Of course, transnational NGOs proffering to deliver women’s empowerment do not shy away from political confrontation for fear of being denied access by authoritarian regimes. Colonial notions of benevolence often undergird the work they do with the delivery of “empowerment” central to maintaining an idea of supremacy. The international NGOs often command massive budgets and define what empowerment means for the millions of global beneficiaries to whom they profess to have delivered it. An admission of the complexity of empowerment would be a blow to the tremendous power these organizations wield for it would require a tacit acknowledgment to the logical conclusion; that empowerment may not be deliverable or neatly measurable.
It is unfair, however, to hold a single well-intentioned report as the fulcrum of denial around which all the problems of women’s economic empowerment rotate. In the end, the “add women and stir” approach remains dominant because it co-opts women in a way that dislocates men from optics but not from power.

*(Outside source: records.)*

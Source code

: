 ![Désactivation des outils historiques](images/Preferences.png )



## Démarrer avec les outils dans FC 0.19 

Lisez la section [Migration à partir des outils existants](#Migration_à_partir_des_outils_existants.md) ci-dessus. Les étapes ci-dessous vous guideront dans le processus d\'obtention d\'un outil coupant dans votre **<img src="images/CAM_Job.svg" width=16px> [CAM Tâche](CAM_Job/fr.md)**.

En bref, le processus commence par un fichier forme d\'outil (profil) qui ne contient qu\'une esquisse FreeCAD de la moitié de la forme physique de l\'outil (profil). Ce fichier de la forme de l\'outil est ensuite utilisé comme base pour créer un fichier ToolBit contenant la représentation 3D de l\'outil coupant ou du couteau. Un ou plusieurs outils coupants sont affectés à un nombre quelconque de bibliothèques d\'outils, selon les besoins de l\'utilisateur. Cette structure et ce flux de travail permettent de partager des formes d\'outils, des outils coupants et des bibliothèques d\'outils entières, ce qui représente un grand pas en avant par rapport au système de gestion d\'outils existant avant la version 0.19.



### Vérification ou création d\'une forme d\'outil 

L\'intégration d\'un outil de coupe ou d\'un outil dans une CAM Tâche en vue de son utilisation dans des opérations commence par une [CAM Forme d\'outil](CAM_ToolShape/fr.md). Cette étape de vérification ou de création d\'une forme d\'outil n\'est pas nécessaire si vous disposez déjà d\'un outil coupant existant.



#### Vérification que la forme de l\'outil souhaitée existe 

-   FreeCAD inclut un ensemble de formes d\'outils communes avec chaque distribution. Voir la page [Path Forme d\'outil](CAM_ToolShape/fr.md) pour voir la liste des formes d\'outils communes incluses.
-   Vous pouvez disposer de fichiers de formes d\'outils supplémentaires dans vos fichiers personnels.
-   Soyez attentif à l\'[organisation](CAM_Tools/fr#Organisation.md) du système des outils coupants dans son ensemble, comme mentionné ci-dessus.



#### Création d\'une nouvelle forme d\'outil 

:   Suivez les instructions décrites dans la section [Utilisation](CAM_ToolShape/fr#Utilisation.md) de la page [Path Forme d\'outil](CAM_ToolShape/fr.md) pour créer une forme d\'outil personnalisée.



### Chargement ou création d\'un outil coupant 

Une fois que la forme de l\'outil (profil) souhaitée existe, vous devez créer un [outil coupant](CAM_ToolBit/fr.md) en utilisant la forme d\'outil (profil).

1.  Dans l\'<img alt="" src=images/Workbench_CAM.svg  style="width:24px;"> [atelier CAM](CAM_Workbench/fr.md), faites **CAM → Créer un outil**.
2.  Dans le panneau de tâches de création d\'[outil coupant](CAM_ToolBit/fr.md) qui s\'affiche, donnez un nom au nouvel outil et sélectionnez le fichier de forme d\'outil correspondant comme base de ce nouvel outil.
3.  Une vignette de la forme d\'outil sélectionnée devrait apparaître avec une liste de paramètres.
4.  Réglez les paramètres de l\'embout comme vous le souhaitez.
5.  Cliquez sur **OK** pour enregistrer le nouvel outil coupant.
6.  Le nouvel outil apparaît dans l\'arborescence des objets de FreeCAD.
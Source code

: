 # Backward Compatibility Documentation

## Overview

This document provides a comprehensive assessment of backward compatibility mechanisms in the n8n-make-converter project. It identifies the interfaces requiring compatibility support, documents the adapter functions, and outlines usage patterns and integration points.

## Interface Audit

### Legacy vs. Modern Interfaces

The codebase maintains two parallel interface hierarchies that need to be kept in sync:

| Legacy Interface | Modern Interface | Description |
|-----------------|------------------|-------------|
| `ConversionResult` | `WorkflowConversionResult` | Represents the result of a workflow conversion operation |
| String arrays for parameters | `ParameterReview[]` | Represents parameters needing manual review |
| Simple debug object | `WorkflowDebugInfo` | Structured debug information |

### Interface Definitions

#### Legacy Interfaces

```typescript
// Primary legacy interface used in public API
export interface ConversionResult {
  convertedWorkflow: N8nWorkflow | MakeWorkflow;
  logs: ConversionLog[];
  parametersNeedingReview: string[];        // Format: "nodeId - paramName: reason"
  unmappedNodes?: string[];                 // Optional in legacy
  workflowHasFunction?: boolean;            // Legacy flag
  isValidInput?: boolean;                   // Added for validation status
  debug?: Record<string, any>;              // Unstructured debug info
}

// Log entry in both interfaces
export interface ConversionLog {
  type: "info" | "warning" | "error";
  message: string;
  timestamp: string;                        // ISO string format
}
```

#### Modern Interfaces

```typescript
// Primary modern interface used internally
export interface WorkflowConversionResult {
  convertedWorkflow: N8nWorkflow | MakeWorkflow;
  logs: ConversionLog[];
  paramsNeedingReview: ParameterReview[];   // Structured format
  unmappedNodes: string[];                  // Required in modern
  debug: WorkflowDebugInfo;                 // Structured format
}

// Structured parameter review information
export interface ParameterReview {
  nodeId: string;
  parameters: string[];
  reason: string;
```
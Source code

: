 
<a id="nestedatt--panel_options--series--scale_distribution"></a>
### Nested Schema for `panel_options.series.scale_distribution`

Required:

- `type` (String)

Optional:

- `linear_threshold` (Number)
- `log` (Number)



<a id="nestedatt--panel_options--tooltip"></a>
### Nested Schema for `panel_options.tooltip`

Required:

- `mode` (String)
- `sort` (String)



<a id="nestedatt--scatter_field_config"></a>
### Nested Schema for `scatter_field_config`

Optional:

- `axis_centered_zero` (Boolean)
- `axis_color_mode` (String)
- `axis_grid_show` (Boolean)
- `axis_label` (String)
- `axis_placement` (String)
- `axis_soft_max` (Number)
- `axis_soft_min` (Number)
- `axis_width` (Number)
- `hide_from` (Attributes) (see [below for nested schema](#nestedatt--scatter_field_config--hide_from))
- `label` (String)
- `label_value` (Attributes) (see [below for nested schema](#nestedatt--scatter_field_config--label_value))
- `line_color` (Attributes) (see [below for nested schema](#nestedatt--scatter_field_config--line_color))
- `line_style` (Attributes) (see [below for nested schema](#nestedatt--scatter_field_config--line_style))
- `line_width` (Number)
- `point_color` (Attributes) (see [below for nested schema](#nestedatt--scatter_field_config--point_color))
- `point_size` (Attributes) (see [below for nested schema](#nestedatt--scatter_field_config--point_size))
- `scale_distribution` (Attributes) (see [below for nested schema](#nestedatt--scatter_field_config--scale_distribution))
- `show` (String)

Years after Prime Minister Justin Trudeau declared himself a feminist, Canada’s global feminist talk has produced only a flailing feminist walk. Even if Canada were serious about empowering women, the country spends only 0.26 percent of its gross national income on development assistance, a figure far below the international benchmark of 0.7 percent. The country is hardly investing in any type of economic empowerment, let alone a feminist economic empowerment.
Last year, there was a revealing and significant Canadian feminist-foreign-policy failure. In November, the Trudeau government negotiated the United States-Mexico-Canada Agreement, surely a difficult task given the intransigence of their American counterparts. Still it was disappointing that the final version of the USMCA contained only one mention of women, a club-footed phrase stating that the agreement will “seek to facilitate women’s and men’s equal access.”

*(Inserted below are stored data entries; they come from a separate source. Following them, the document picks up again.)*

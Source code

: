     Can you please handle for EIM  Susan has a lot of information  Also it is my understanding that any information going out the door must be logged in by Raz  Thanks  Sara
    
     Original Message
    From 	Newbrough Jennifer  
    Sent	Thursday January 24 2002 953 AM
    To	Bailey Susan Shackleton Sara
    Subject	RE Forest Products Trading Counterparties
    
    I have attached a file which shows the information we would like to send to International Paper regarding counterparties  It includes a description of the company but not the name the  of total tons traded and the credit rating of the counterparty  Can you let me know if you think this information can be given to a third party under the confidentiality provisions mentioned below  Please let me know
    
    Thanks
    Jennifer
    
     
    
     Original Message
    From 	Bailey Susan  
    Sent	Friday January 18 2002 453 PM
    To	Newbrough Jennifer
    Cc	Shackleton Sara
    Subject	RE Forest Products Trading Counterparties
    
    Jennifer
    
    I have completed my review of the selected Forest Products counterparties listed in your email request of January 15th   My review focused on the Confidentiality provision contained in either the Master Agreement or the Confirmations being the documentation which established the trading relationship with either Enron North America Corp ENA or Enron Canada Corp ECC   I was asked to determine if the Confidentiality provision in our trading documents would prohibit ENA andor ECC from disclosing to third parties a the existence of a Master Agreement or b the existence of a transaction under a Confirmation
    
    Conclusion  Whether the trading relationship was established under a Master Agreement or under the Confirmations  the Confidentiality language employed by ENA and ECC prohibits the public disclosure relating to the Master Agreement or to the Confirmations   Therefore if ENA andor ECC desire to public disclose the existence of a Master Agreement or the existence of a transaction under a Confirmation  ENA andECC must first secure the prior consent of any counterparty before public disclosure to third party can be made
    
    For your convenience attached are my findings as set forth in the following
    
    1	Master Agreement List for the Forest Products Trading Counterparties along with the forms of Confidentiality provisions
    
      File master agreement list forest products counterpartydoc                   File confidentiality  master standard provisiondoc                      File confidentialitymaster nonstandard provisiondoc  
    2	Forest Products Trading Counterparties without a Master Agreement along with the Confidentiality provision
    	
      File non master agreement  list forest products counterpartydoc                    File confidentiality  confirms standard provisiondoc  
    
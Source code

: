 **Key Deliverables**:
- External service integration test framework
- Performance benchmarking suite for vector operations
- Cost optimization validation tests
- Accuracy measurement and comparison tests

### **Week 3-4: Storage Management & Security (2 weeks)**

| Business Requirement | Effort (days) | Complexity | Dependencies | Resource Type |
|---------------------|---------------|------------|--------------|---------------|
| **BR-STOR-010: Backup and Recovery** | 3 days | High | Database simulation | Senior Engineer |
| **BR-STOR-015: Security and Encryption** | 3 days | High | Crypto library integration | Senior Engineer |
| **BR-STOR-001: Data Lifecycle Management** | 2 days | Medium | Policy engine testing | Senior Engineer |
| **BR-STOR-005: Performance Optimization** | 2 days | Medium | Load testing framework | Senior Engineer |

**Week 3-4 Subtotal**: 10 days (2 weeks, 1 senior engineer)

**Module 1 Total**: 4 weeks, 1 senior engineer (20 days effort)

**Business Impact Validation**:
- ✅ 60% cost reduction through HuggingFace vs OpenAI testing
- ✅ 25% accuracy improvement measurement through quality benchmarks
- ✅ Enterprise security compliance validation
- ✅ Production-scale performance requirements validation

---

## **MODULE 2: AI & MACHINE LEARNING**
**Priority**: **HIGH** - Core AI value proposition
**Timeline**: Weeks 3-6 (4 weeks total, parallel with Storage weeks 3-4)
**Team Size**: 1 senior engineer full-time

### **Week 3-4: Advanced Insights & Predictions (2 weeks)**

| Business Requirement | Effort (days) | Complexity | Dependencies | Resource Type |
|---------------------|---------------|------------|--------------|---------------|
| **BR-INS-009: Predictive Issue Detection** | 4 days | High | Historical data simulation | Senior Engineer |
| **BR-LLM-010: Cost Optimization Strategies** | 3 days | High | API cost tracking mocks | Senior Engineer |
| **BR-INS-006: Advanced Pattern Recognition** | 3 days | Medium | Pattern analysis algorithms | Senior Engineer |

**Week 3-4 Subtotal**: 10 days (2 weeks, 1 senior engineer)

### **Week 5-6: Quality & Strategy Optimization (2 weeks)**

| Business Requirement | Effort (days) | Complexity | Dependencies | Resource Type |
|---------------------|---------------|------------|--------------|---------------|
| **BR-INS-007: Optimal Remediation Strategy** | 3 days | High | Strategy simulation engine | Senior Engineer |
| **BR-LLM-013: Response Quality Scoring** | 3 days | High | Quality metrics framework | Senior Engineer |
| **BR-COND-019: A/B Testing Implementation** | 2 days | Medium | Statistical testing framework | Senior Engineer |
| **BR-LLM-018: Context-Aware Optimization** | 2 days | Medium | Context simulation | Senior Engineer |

The Trudeau government had ambitiously planned to include a whole chapter on gender rights in the USMCA, but negotiations as we all know are tricky things, and politicians—even women like Freeland—tend to genuflect to patriarchy.

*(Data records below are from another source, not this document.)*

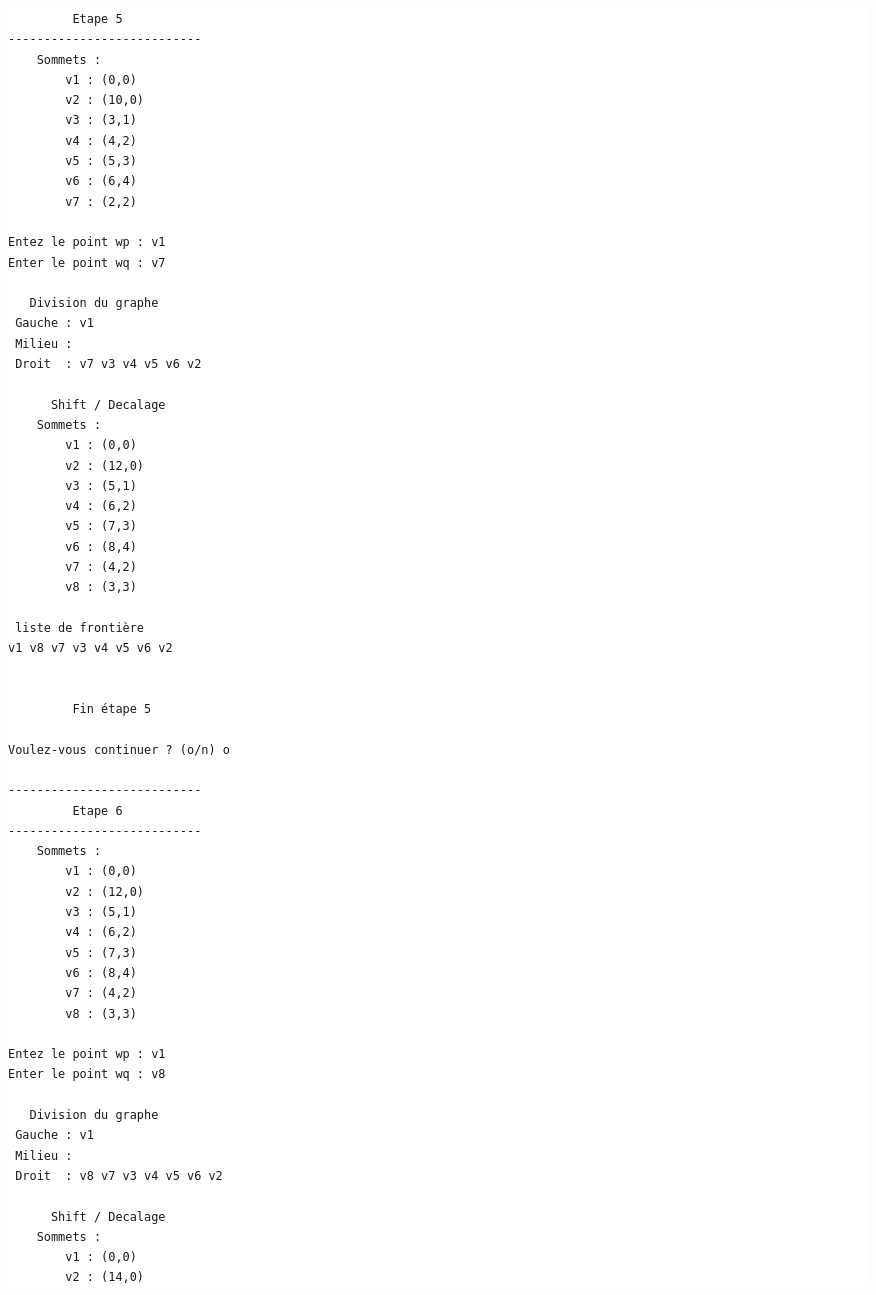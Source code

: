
 ```
		 Etape 5
---------------------------
	Sommets :
		v1 : (0,0) 
		v2 : (10,0) 
		v3 : (3,1) 
		v4 : (4,2) 
		v5 : (5,3) 
		v6 : (6,4) 
		v7 : (2,2) 

Entez le point wp : v1
Enter le point wq : v7

   Division du graphe   
 Gauche : v1  
 Milieu :  
 Droit  : v7 v3 v4 v5 v6 v2  

      Shift / Decalage   
	Sommets :
		v1 : (0,0) 
		v2 : (12,0) 
		v3 : (5,1) 
		v4 : (6,2) 
		v5 : (7,3) 
		v6 : (8,4) 
		v7 : (4,2) 
		v8 : (3,3) 

 liste de frontière  
v1 v8 v7 v3 v4 v5 v6 v2 


		 Fin étape 5

Voulez-vous continuer ? (o/n) o

---------------------------
		 Etape 6
---------------------------
	Sommets :
		v1 : (0,0) 
		v2 : (12,0) 
		v3 : (5,1) 
		v4 : (6,2) 
		v5 : (7,3) 
		v6 : (8,4) 
		v7 : (4,2) 
		v8 : (3,3) 

Entez le point wp : v1
Enter le point wq : v8

   Division du graphe   
 Gauche : v1  
 Milieu :  
 Droit  : v8 v7 v3 v4 v5 v6 v2  

      Shift / Decalage   
	Sommets :
		v1 : (0,0) 
		v2 : (14,0) 
```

In the international development context, women’s economic empowerment may adopt feminism as a brand, but adopting it in substance would require a relinquishing of power by aid professionals, elite women holding high-level political positions, and local intermediaries that deliver aid. In their stead would be local and grassroots beneficiaries, whose access to aid could be made dependent on their willingness and ability to create participatory networks that create consensus and determine policy directions. Expatriates and intermediaries would have much smaller roles with aid administration costs capped at certain small percentages of the total budget of the program.
In our current world, development aid for women has a duplicitous function. Its visible face is one of altruism of the powerful catering to the less so without the taint of self-aggrandizing quid pro quos. Unseen is the influence that aid donors exert over the lives and economies of the recipients. Women, from Ghana or Pakistan or Syria, who have been “empowered” by the microloan or the capacity-building workshop on feminist organizing, are trotted out any time that the saviors in question need to cover up arms sales or a bombing. Canada may tout a feminist foreign aid, but it has recently sold armored vehicles to Saudi Arabia, helicopters to the Philippines, and explosives to Israel. Truly freeing women’s economic empowerment from the clutches of this exchange would require dissecting and dissipating the myth of its altruism and allowing empowerment programs to account for the complexity and flexibility that would emerge from grassroots actors instead of expatriate overlords. The word “feminist” is often reduced to a catchy adjective that flits then flops in front of whatever matters are du jour. When it comes to international aid, look past the branding and look at whose power it really builds.